The Pain of Bad Training 

But, what truly sets the “Best Software” from others is due in large part to a lack of knowledge about how to use it or not knowing what they already have. Nothing is more frustrating than an entire weeks worth of data entry lost due to operator error. It is very disheartening if a staff (or even volunteer) is the one who loses an entire list of donor or member information because it was input wrong. The tendency when these types of frustrations mount is to abandon the software no matter the cost outlay and chalk it up to an expensive lesson learned. And, that’s certainly not smart!

The Value of being Trained Well

The greatest cost of software is when it doesn’t work. With well-trained users (all stakeholders), the cost/benefit return time shortens considerably. When the software for donor development and tracking is working optimally the non-profit sees an immediate return on investment in donations that are easier to track, quicker response to requests for subscription, and greater contact with lapsed donors thus keeping them from falling through the cracks. Further, when fundraising software works well and staff or volunteers know how to use it optimally, it can potentially pave the way for a smoothly run fund-raising campaign. And, the stress level lowers because the software is doing work that in the past had been allotted to multiple people, now frees up those people to do other tasks.

The Types of Training Options

With that in mind, there are several kinds of software training options available, depending on the number of employees or business partners you need to train, and on factors such as their availability and technical expertise. Here are a few options you will want to consider:

  1. Train the Trainer. Depending on the nature of your non-profit, you may have already utilized a train the trainer program in other ways. Perhaps you already have a network set up. Essentially, train the trainer programs involve having a few people trained to use the software, and at the same time training them to teach others. For non-profits with a broad geographical reach and a high level of community involvement, this method can be ideal. You help minimize the cost of the initial training and provide in-depth access to software users, wherever it is needed. Train the trainer is especially common in software training, where not everyone may have the same level of technical expertise.

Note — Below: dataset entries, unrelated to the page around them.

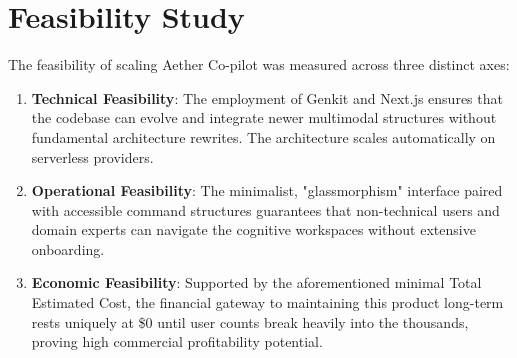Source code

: \section{Feasibility Study}
The feasibility of scaling Aether Co-pilot was measured across three distinct axes:
\begin{enumerate}
    \item \textbf{Technical Feasibility}: The employment of Genkit and Next.js ensures that the codebase can evolve and integrate newer multimodal structures without fundamental architecture rewrites. The architecture scales automatically on serverless providers.
    \item \textbf{Operational Feasibility}: The minimalist, "glassmorphism" interface paired with accessible command structures guarantees that non-technical users and domain experts can navigate the cognitive workspaces without extensive onboarding.
    \item \textbf{Economic Feasibility}: Supported by the aforementioned minimal Total Estimated Cost, the financial gateway to maintaining this product long-term rests uniquely at \$0 until user counts break heavily into the thousands, proving high commercial profitability potential.
\end{enumerate}

\newpage
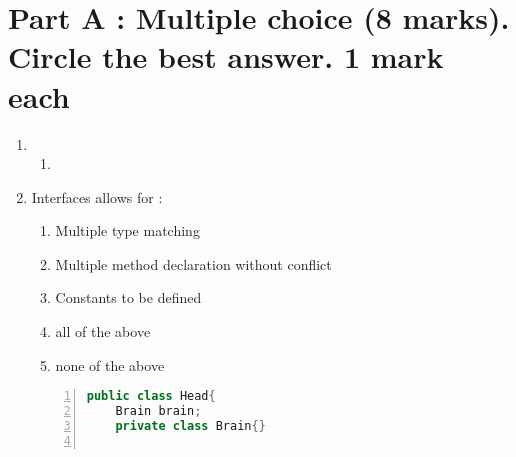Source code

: \documentclass{article}
\author{}
\date{}
\title{}
\begin{document}
\maketitle
\newpage
\tableofcontents
\newpage

\section{Part A : Multiple choice (8 marks). Circle the best answer. 1 mark each}
\begin{enumerate}
	\item
	\begin{enumerate}
		\item 
	\end{enumerate}
	\item Interfaces allows for :
	\begin{enumerate}
		\item Multiple type matching
		\item Multiple method declaration without conflict
		\item Constants to be defined
		\item all of the above
		\item none of the above
	\end{enumerate}
	\begin{lstlisting}[language=Java, numbers=left]
public class Head{
	Brain brain;
	private class Brain{}
			

\end{lstlisting}
\end{enumerate}
\end{document}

  2. Self-paced Software Training. Another form of training often used to reach across distances, self-paced software training allows users to access training materials on their own schedule. To maximize the benefits of this kind of training, you should still have someone on hand to answer any questions users may have. Also, make sure that the training includes a measurement to gauge the effectiveness of the training, such as a self-test.

  3. Group Training. For smaller non-profits, or if you only need to train a handful of employees, you may benefit from group software training, either in person or via web conference. As a hands-on approach to training, do your best to ensure everyone in the conference room has access to a computer, so they can follow along with exercises.

  4. Ongoing Software Training. Finally, however you choose to conduct initial training sessions, don’t forget ongoing training. As time passes and the software comes to be accepted and used, you will discover new uses for your software, unique to your non-profit. New people will still need to be trained and may have new and complex questions. It is important to keep a plan for ongoing training and sharing of ideas, so that everyone can make best use of your software. This could also be achieved by joining the software providers users group as well.

In essence, the best donor management software, CRM Software, or Membership Management Software (or any software), is one that solves problems not creates them. And, even the best non profit database management software cannot overcome the negatives found in not knowing how to use it!